Exercise objective | Looking at the entries below, state how many lines contain the word "which". Give the number alone.
====== Record set
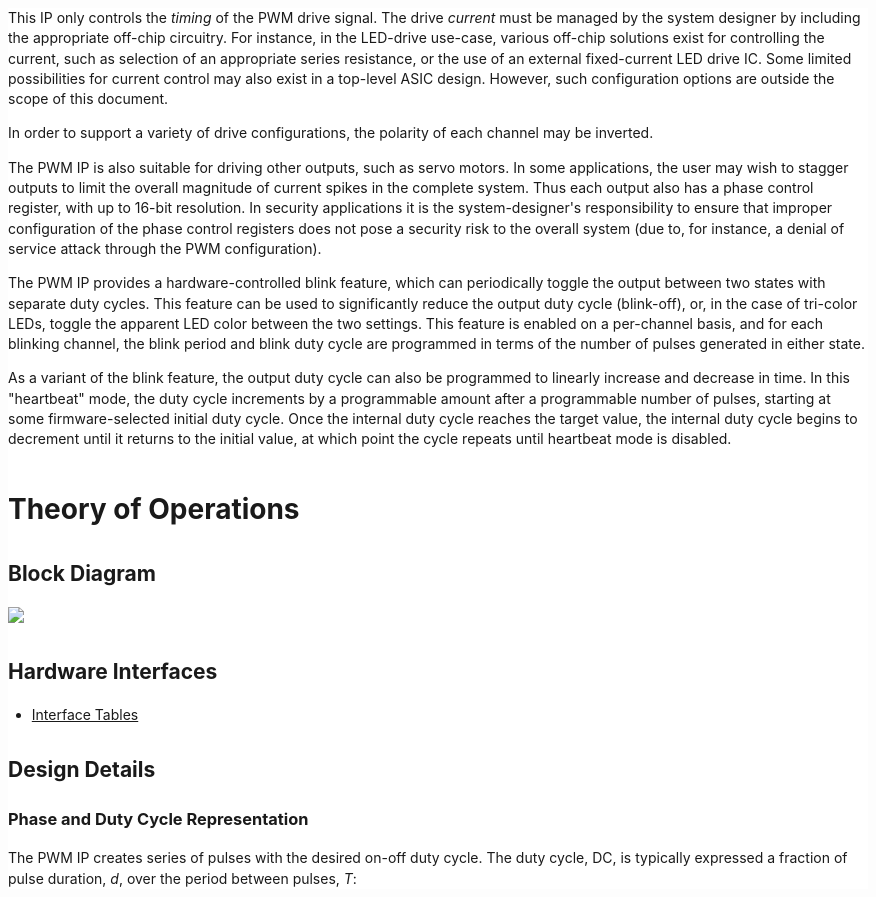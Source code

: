 This IP only controls the *timing* of the PWM drive signal.
The drive *current* must be managed by the system designer by including the appropriate off-chip circuitry.
For instance, in the LED-drive use-case, various off-chip solutions exist for controlling the current, such as selection of an appropriate series resistance, or the use of an external fixed-current LED drive IC.
Some limited possibilities for current control may also exist in a top-level ASIC design.
However, such configuration options are outside the scope of this document.

In order to support a variety of drive configurations, the polarity of each channel may be inverted.

The PWM IP is also suitable for driving other outputs, such as servo motors.
In some applications, the user may wish to stagger outputs to limit the overall magnitude of current spikes in the complete system.
Thus each output also has a phase control register, with up to 16-bit resolution.
In security applications it is the system-designer's responsibility to ensure that improper configuration of the phase control registers does not pose a security risk to the overall system (due to, for instance, a denial of service attack through the PWM configuration).

The PWM IP provides a hardware-controlled blink feature, which can periodically toggle the output between two states with separate duty cycles.
This feature can be used to significantly reduce the output duty cycle (blink-off), or, in the case of tri-color LEDs, toggle the apparent LED color between the two settings.
This feature is enabled on a per-channel basis, and for each blinking channel, the blink period and blink duty cycle are programmed in terms of the number of pulses generated in either state.

As a variant of the blink feature, the output duty cycle can also be programmed to linearly increase and decrease in time.
In this "heartbeat" mode, the duty cycle increments by a programmable amount after a programmable number of pulses, starting at some firmware-selected initial duty cycle.
Once the internal duty cycle reaches the target value, the internal duty cycle begins to decrement until it returns to the initial value, at which point the cycle repeats until heartbeat mode is disabled.

# Theory of Operations

## Block Diagram

![](./doc/pwm_block_diagram.svg)

## Hardware Interfaces

* [Interface Tables](data/pwm.hjson#interfaces)

## Design Details

### Phase and Duty Cycle Representation

The PWM IP creates series of pulses with the desired on-off duty cycle.
The duty cycle, DC, is typically expressed a fraction of pulse duration, <i>d</i>, over the period between pulses, <i>T</i>:
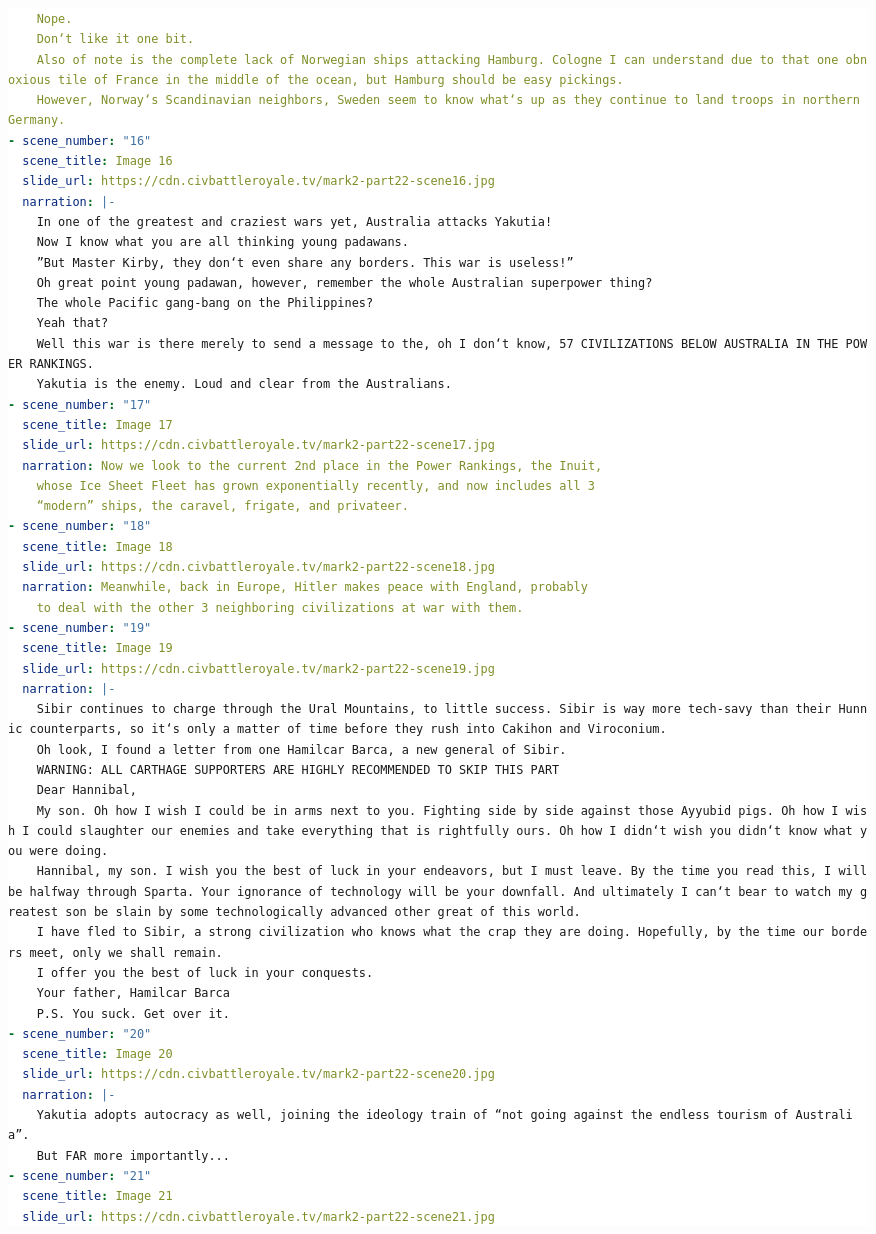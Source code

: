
 ```yaml
    Nope.
    Don‘t like it one bit.
    Also of note is the complete lack of Norwegian ships attacking Hamburg. Cologne I can understand due to that one obnoxious tile of France in the middle of the ocean, but Hamburg should be easy pickings.
    However, Norway‘s Scandinavian neighbors, Sweden seem to know what‘s up as they continue to land troops in northern Germany.
- scene_number: "16"
  scene_title: Image 16
  slide_url: https://cdn.civbattleroyale.tv/mark2-part22-scene16.jpg
  narration: |-
    In one of the greatest and craziest wars yet, Australia attacks Yakutia!
    Now I know what you are all thinking young padawans.
    ”But Master Kirby, they don‘t even share any borders. This war is useless!”
    Oh great point young padawan, however, remember the whole Australian superpower thing?
    The whole Pacific gang-bang on the Philippines?
    Yeah that?
    Well this war is there merely to send a message to the, oh I don‘t know, 57 CIVILIZATIONS BELOW AUSTRALIA IN THE POWER RANKINGS.
    Yakutia is the enemy. Loud and clear from the Australians.
- scene_number: "17"
  scene_title: Image 17
  slide_url: https://cdn.civbattleroyale.tv/mark2-part22-scene17.jpg
  narration: Now we look to the current 2nd place in the Power Rankings, the Inuit,
    whose Ice Sheet Fleet has grown exponentially recently, and now includes all 3
    “modern” ships, the caravel, frigate, and privateer.
- scene_number: "18"
  scene_title: Image 18
  slide_url: https://cdn.civbattleroyale.tv/mark2-part22-scene18.jpg
  narration: Meanwhile, back in Europe, Hitler makes peace with England, probably
    to deal with the other 3 neighboring civilizations at war with them.
- scene_number: "19"
  scene_title: Image 19
  slide_url: https://cdn.civbattleroyale.tv/mark2-part22-scene19.jpg
  narration: |-
    Sibir continues to charge through the Ural Mountains, to little success. Sibir is way more tech-savy than their Hunnic counterparts, so it‘s only a matter of time before they rush into Cakihon and Viroconium.
    Oh look, I found a letter from one Hamilcar Barca, a new general of Sibir.
    WARNING: ALL CARTHAGE SUPPORTERS ARE HIGHLY RECOMMENDED TO SKIP THIS PART
    Dear Hannibal,
    My son. Oh how I wish I could be in arms next to you. Fighting side by side against those Ayyubid pigs. Oh how I wish I could slaughter our enemies and take everything that is rightfully ours. Oh how I didn‘t wish you didn‘t know what you were doing.
    Hannibal, my son. I wish you the best of luck in your endeavors, but I must leave. By the time you read this, I will be halfway through Sparta. Your ignorance of technology will be your downfall. And ultimately I can‘t bear to watch my greatest son be slain by some technologically advanced other great of this world.
    I have fled to Sibir, a strong civilization who knows what the crap they are doing. Hopefully, by the time our borders meet, only we shall remain.
    I offer you the best of luck in your conquests.
    Your father, Hamilcar Barca
    P.S. You suck. Get over it.
- scene_number: "20"
  scene_title: Image 20
  slide_url: https://cdn.civbattleroyale.tv/mark2-part22-scene20.jpg
  narration: |-
    Yakutia adopts autocracy as well, joining the ideology train of “not going against the endless tourism of Australia”.
    But FAR more importantly...
- scene_number: "21"
  scene_title: Image 21
  slide_url: https://cdn.civbattleroyale.tv/mark2-part22-scene21.jpg
```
============
Problem solution | 2